[Start of Attachment]
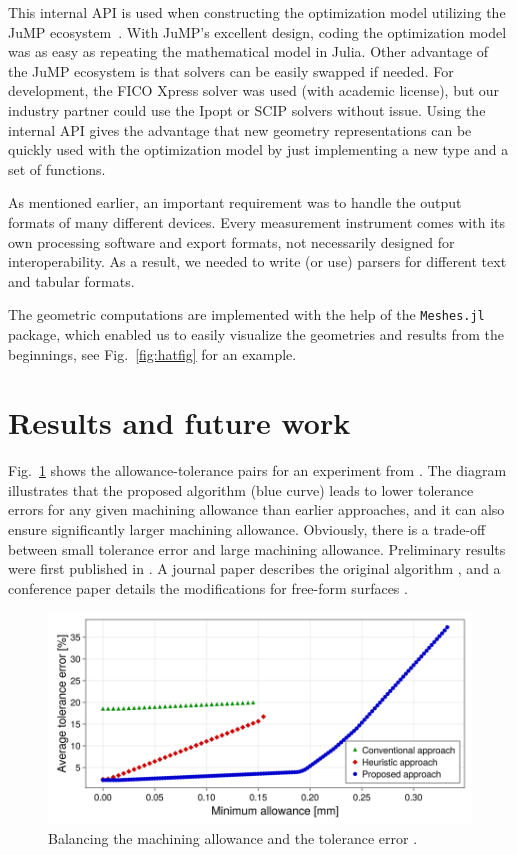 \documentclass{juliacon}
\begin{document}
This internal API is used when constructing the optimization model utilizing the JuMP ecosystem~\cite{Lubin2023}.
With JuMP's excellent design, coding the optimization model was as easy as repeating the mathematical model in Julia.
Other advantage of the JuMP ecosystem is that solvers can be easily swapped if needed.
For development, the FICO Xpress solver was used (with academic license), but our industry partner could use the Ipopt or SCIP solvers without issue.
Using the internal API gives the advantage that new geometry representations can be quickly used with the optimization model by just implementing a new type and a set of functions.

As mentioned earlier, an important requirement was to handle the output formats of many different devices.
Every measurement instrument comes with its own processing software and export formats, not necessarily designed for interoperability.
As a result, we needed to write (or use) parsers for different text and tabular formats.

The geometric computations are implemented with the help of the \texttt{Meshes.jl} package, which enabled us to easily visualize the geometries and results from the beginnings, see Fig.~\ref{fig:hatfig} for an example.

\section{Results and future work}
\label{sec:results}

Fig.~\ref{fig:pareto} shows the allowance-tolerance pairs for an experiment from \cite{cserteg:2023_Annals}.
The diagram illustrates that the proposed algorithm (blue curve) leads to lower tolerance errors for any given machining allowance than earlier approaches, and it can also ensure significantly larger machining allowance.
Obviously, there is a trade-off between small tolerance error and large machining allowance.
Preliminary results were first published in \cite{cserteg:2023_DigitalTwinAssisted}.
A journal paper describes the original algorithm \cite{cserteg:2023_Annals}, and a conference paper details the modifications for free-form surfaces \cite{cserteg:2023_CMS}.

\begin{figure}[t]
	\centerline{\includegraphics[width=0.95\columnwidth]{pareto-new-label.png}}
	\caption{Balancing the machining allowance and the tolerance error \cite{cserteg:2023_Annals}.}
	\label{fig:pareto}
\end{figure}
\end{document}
[End of Attachment]
Go through the material above, and wherever a line holds the word "advantage", copy it.

Other advantage of the JuMP ecosystem is that solvers can be easily swapped if needed.
Using the internal API gives the advantage that new geometry representations can be quickly used with the optimization model by just implementing a new type and a set of functions.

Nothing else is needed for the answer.